🤖 AI Summary
In safety-critical reinforcement learning, safety constraints are often unknown a priori, and only sparse, trajectory-level binary safety labels are available—hindering fine-grained safety credit assignment. Method: We propose a trajectory-based temporal credit assignment mechanism that, for the first time, infers the per-step contribution of each action to overall safety from global, sparse safety feedback. Our approach jointly learns an implicit safety definition via a trajectory encoder and a temporal-attention safety model, and integrates this into a safety-aware policy gradient framework compatible with continuous control. Contribution/Results: Evaluated on multiple benchmark tasks, our method achieves substantial improvements in safety compliance rate (+23.6% on average) while preserving high task performance, demonstrating strong generalization to unknown safety specifications and scalability to complex continuous-control domains.
📝 Abstract
In safe reinforcement learning (RL), auxiliary safety costs are used to align the agent to safe decision making.

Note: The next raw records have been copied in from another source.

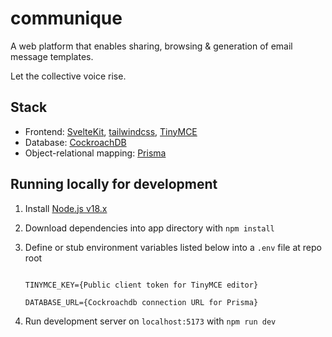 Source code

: # **communique**

A web platform that enables sharing, browsing & generation of email message templates.

Let the collective voice rise.

## Stack

- Frontend: [SvelteKit](https://kit.svelte.dev/), [tailwindcss](https://tailwindcss.com/), [TinyMCE](https://www.tiny.cloud/docs/tinymce/6/)
- Database: [CockroachDB](https://www.cockroachlabs.com/docs/)
- Object-relational mapping: [Prisma](https://www.prisma.io/cockroachdb)

## Running locally for development

1. Install [Node.js v18.x](https://nodejs.org/en/download/)
2. Download dependencies into app directory with `npm install`
3. Define or stub environment variables listed below into a `.env` file at repo root

    ```.env

    TINYMCE_KEY={Public client token for TinyMCE editor}

    DATABASE_URL={Cockroachdb connection URL for Prisma}
    
    ```

4. Run development server on `localhost:5173` with `npm run dev`

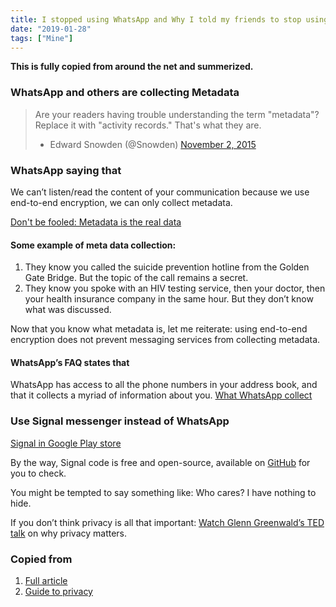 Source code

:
 ```yaml
---
title: I stopped using WhatsApp and Why I told my friends to stop using WhatsApp and Telegram
date: "2019-01-28"
tags: ["Mine"]
---
```


**This is fully copied from around the net and summerized.**

### WhatsApp and others are collecting Metadata

> Are your readers having trouble understanding the term "metadata"? Replace it with "activity records." That's what they are.
>
> - Edward Snowden (@Snowden) [November 2, 2015](https://twitter.com/Snowden/status/661305566967562240)

### WhatsApp saying that

We can’t listen/read the content of your communication because we use end-to-end encryption, we can only collect metadata.

[Don't be fooled: Metadata is the real data](https://standardnotes.org/blog/4/don-t-be-fooled-metadata-is-the-real-data)

#### Some example of meta data collection:

1. They know you called the suicide prevention hotline from the Golden Gate Bridge. But the topic of the call remains a secret.
2. They know you spoke with an HIV testing service, then your doctor, then your health insurance company in the same hour. But they don’t know what was discussed.

Now that you know what metadata is, let me reiterate: using end-to-end encryption does not prevent messaging services from collecting metadata.

#### WhatsApp’s FAQ states that

WhatsApp has access to all the phone numbers in your address book, and that it collects a myriad of information about you.
[What WhatsApp collect](https://www.whatsapp.com/legal/#privacy-policy-information-we-collect)

### Use Signal messenger instead of WhatsApp

[Signal in Google Play store](https://play.google.com/store/apps/details?id=org.thoughtcrime.securesms)

By the way, Signal code is free and open-source, available on [GitHub](https://github.com/whispersystems) for you to check.

You might be tempted to say something like:
Who cares? I have nothing to hide.

If you don’t think privacy is all that important:
[Watch Glenn Greenwald’s TED talk](http://www.ted.com/talks/glenn_greenwald_why_privacy_matters) on why privacy matters.

### Copied from

1. [Full article](https://medium.freecodecamp.org/why-i-asked-my-friends-to-stop-using-whatsapp-and-telegram-e93346b3c1f0)
2. [Guide to privacy](https://medium.freecodecamp.org/tor-signal-and-beyond-a-law-abiding-citizens-guide-to-privacy-1a593f2104c3)
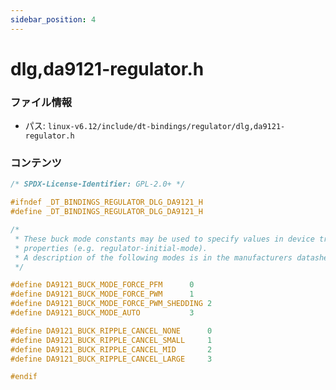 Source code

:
 ```yaml
---
sidebar_position: 4
---
```

# dlg,da9121-regulator.h

### ファイル情報

- パス: `linux-v6.12/include/dt-bindings/regulator/dlg,da9121-regulator.h`

### コンテンツ

```h
/* SPDX-License-Identifier: GPL-2.0+ */

#ifndef _DT_BINDINGS_REGULATOR_DLG_DA9121_H
#define _DT_BINDINGS_REGULATOR_DLG_DA9121_H

/*
 * These buck mode constants may be used to specify values in device tree
 * properties (e.g. regulator-initial-mode).
 * A description of the following modes is in the manufacturers datasheet.
 */

#define DA9121_BUCK_MODE_FORCE_PFM		0
#define DA9121_BUCK_MODE_FORCE_PWM		1
#define DA9121_BUCK_MODE_FORCE_PWM_SHEDDING	2
#define DA9121_BUCK_MODE_AUTO			3

#define DA9121_BUCK_RIPPLE_CANCEL_NONE		0
#define DA9121_BUCK_RIPPLE_CANCEL_SMALL		1
#define DA9121_BUCK_RIPPLE_CANCEL_MID		2
#define DA9121_BUCK_RIPPLE_CANCEL_LARGE		3

#endif

```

In practice, safety constraints, including cost functions and budgets, are unknown or hard to specify, as it requires anticipation of all possible unsafe behaviors. We therefore address a general setting where the true safety definition is unknown, and has to be learned from sparsely labeled data. Our key contributions are: first, we design a safety model that performs credit assignment to estimate each decision step's impact on the overall safety using a dataset of diverse trajectories and their corresponding binary safety labels (i.e., whether the corresponding trajectory is safe/unsafe). Second, we illustrate the architecture of our safety model to demonstrate its ability to learn a separate safety score for each timestep. Third, we reformulate the safe RL problem using the proposed safety model and derive an effective algorithm to optimize a safe yet rewarding policy. Finally, our empirical results corroborate our findings and show that this approach is effective in satisfying unknown safety definition, and scalable to various continuous control tasks.